Leases: the impossible step backwards
Leases: the impossible step backwards
A few days ago, I sent my notice to my landlord. However, the landlord of my future home decided to cancel the appointment when I was due to sign my new lease. So I'll soon find myself without accommodation! I'd like to know whether it's possible to cancel my notice, as the owner of my old flat intends to carry out some work before letting it out again.
A. Geneva
Theoretically, the lease terminates without notice at the end of the agreed term, but contracts generally provide that if the parties fail to give notice by the end of the agreed term, the lease will be tacitly extended for an indefinite period. Unless there is a contractual provision to the contrary, art. 266c of the Swiss Code of Obligations (CO) stipulates that a residential lease may be terminated by giving three months' notice for the end of a lease term.
If the notice is given in bad faith by one of the parties, it can be contested by the other. As the tenant is legally considered to be the weaker party to the contract, he enjoys greater protection. Article 271a of the Swiss Code of Obligations sets out a list of situations in which a notice of termination given by the lessor may be set aside. These include the aim of imposing a unilateral change unfavourable to the tenant or retaliation against a person who asserts claims arising from the lease in good faith; this is presumed to be the case of a notice of termination given during conciliation proceedings or legal proceedings relating to the lease.
In this case, you voluntarily terminated your lease and moved to a new property. Once your landlord has taken note of your notice, it is too late to retract it, and it is not possible to take action to cancel it, or to oblige the landlord to reallocate the accommodation you have decided to leave if he refuses to discuss this uncomfortable situation amicably.
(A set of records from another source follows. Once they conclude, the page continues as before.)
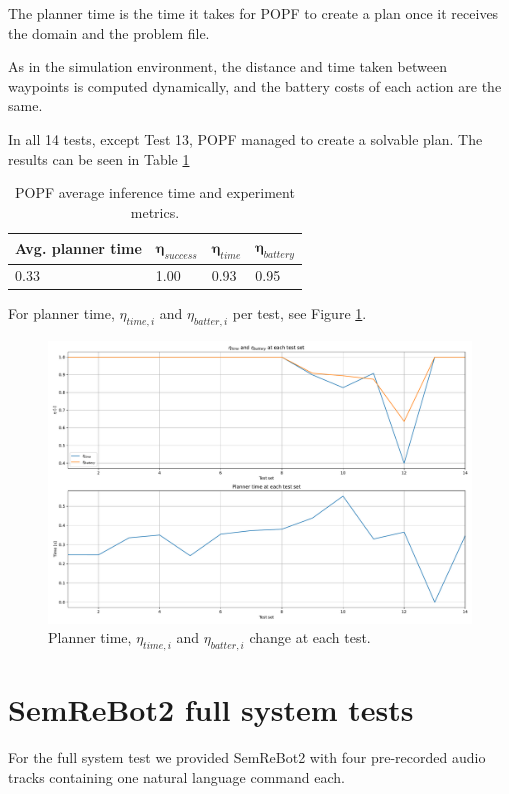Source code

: The planner time is the time it takes for POPF to create a plan once it receives the domain and the problem file.

As in the simulation environment, the distance and time taken between waypoints is computed dynamically, and the battery costs of each action are the same.

In all 14 tests, except Test 13, POPF managed to create a solvable plan. The results can be seen in Table \ref{tab:popf_metrics}

\begin{table}[]
\centering
{%
\begin{tabular}{|l|l|l|l|}
\hline
\textbf{Avg. planner time} & $\mathbf{\eta}_{success}$ & $\mathbf{\eta}_{time}$ & $\mathbf{\eta}_{battery}$ \\ \hline
0.33                       & 1.00                      & 0.93                   & 0.95                      \\ \hline
\end{tabular}%
}
\caption[POPF experiment results]{POPF average inference time and experiment metrics.}
\label{tab:popf_metrics}
\end{table}

For planner time, $\eta_{time, i}$ and $\eta_{batter, i}$ per test, see Figure \ref{fig:popf_metrics}.

\begin{figure}
    \centering
    \includegraphics[width=\textwidth]{figures/popf_metrics.pdf}
    \caption[POPF metrics]{Planner time, $\eta_{time, i}$ and $\eta_{batter, i}$ change at each test.}
    \label{fig:popf_metrics}
\end{figure}

\section{SemReBot2 full system tests}\label{sec:SemReBot2_experiments}
For the full system test we provided SemReBot2 with four pre-recorded audio tracks containing one natural language command each. 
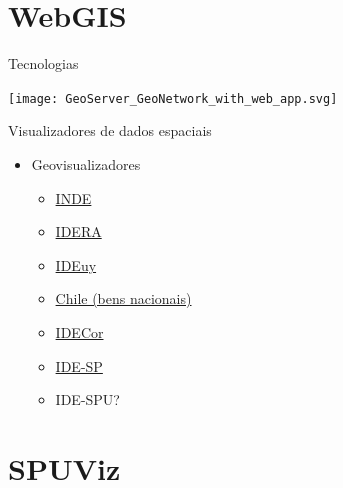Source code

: \documentclass[9pt,ignorenonframetext,]{beamer}
\providecommand{\tightlist}{%
  \setlength{\itemsep}{0pt}\setlength{\parskip}{0pt}}
\begin{document}
\hypertarget{webgis}{%
\section{WebGIS}\label{webgis}}

\begin{frame}{Tecnologias}
\protect\hypertarget{tecnologias}{}

\begin{center}\texttt{[image: GeoServer\_GeoNetwork\_with\_web\_app.svg]} \end{center}

\end{frame}

\begin{frame}{Visualizadores de dados espaciais}
\protect\hypertarget{visualizadores-de-dados-espaciais}{}

\begin{itemize}[<+->]
\tightlist
\item
  Geovisualizadores

  \begin{itemize}[<+->]
  \tightlist
  \item
    \href{https://visualizador.inde.gov.br/}{INDE}
  \item
    \href{https://mapa.idera.gob.ar/}{IDERA}
  \item
    \href{https://www.gub.uy/infraestructura-datos-espaciales/publico/visualizador}{IDEuy}
  \item
    \href{http://www.catastro.cl/}{Chile (bens nacionais)}
  \item
    \href{https://idecor.cba.gov.ar/}{IDECor}
  \item
    \href{http://www.idesp.sp.gov.br/Visualizador}{IDE-SP}
  \item
    IDE-SPU?
  \end{itemize}
\end{itemize}

\end{frame}

\hypertarget{spuviz}{%
\section{SPUViz}\label{spuviz}}
\end{document}
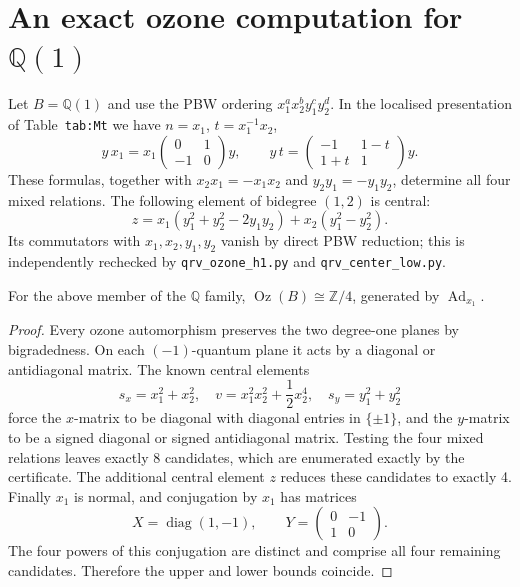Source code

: \section{An exact ozone computation for $\mathbb Q(1)$}
Let $B=\mathbb Q(1)$ and use the PBW ordering
$x_1^a x_2^b y_1^c y_2^d$. In the localised presentation of
Table~\texttt{tab:Mt} we have $n=x_1$, $t=x_1^{-1}x_2$,
\[
 y\,x_1=x_1\begin{pmatrix}0&1\\-1&0\end{pmatrix}y,
 \qquad y\,t=\begin{pmatrix}-1&1-t\\1+t&1\end{pmatrix}y.
\]
These formulas, together with $x_2x_1=-x_1x_2$ and
$y_2y_1=-y_1y_2$, determine all four mixed relations.
The following element of bidegree $(1,2)$ is central:
\[
 z=x_1(y_1^2+y_2^2-2y_1y_2)+x_2(y_1^2-y_2^2).
\]
Its commutators with $x_1,x_2,y_1,y_2$ vanish by direct PBW
reduction; this is independently rechecked by
\texttt{qrv\_ozone\_h1.py} and \texttt{qrv\_center\_low.py}.

\begin{proposition}
For the above member of the $\mathbb Q$ family,
$\operatorname{Oz}(B)\cong\mathbb Z/4$, generated by
$\operatorname{Ad}_{x_1}$.
\end{proposition}
\begin{proof}
Every ozone automorphism preserves the two degree-one planes by
bigradedness. On each $(-1)$-quantum plane it acts by a diagonal or
antidiagonal matrix. The known central elements
\[
 s_x=x_1^2+x_2^2,\quad
 v=x_1^2x_2^2+\frac12x_2^4,\quad
 s_y=y_1^2+y_2^2
\]
force the $x$-matrix to be diagonal with diagonal entries in
$\{\pm1\}$, and the $y$-matrix to be a signed diagonal or signed
antidiagonal matrix. Testing the four mixed relations leaves exactly
8 candidates, which are enumerated exactly by the certificate.
The additional central element $z$ reduces these candidates to exactly
4. Finally $x_1$ is normal, and conjugation by $x_1$ has matrices
\[
 X=\operatorname{diag}(1,-1),\qquad
 Y=\begin{pmatrix}0&-1\\1&0\end{pmatrix}.
\]
The four powers of this conjugation are distinct and comprise all four
remaining candidates. Therefore the upper and lower bounds coincide.
\end{proof}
On the other hand, the question may arise of the pre-contractual liability of your new landlord. This liability is based on the idea that the opening of negotiations already creates a legal relationship between the partners and imposes reciprocal duties on them, in particular the duty to negotiate seriously and in accordance with their true intentions. For such liability to be accepted by the courts, four conditions must be met: negotiations have begun; one of the parties arouses in the other the hope that the deal will be concluded; this hope is illusory because the party who aroused it acts contrary to his true intentions; damage is thereby caused. However, these elements can be difficult to prove and case law is very restrictive in accepting such claims.